__Activity__. The line containing "If it not handled well, can cause problems." marks the start; repeat it and every following line exactly through the end of the entries.

[Data shown Boundary: Start]

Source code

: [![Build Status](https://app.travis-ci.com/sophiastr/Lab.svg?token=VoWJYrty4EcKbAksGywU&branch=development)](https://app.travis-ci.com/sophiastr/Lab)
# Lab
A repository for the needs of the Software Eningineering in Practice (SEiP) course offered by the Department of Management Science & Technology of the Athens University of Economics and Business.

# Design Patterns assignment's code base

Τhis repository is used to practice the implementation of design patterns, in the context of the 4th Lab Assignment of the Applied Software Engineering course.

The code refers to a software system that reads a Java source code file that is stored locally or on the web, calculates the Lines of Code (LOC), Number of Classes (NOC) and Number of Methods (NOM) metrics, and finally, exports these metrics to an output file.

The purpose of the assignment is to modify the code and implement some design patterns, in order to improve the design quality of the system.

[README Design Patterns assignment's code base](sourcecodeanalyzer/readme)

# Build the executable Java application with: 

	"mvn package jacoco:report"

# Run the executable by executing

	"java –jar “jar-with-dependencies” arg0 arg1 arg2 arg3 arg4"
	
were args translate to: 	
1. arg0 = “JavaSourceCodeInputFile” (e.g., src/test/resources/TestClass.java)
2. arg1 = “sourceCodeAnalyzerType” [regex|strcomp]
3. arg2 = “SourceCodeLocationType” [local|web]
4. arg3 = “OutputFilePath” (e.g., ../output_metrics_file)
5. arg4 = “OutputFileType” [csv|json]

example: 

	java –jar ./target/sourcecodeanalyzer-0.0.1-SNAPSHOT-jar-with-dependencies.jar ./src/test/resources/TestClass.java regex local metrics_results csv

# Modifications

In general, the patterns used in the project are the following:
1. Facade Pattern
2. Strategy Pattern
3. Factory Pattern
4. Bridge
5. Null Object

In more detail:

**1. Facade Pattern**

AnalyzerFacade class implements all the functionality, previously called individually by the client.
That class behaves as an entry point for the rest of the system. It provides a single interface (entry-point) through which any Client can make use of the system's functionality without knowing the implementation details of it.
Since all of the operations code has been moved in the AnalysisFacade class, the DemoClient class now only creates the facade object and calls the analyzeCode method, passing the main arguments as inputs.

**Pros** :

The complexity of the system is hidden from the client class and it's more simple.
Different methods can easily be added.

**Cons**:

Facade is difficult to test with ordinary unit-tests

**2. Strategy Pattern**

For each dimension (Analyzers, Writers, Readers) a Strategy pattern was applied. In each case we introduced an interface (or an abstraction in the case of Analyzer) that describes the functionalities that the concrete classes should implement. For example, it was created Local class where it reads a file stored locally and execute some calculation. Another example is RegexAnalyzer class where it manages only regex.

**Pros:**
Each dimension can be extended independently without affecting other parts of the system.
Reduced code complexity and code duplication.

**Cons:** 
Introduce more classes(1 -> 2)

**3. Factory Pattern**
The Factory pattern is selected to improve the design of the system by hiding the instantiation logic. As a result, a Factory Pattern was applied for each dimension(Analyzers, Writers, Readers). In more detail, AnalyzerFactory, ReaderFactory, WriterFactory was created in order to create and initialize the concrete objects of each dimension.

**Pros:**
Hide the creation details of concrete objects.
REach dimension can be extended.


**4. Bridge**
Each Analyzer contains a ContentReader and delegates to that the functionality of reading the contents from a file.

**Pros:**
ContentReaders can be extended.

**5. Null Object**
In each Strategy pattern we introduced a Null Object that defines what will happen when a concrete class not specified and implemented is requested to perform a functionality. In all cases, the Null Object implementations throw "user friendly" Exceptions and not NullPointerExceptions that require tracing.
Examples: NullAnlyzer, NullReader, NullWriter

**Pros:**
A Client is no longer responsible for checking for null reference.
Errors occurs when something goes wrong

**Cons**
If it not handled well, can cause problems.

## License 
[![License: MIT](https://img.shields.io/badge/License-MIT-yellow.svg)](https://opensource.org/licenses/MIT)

[Data shown Boundary: End]

__Reply to the task__.
If it not handled well, can cause problems.

## License 
[![License: MIT](https://img.shields.io/badge/License-MIT-yellow.svg)](https://opensource.org/licenses/MIT)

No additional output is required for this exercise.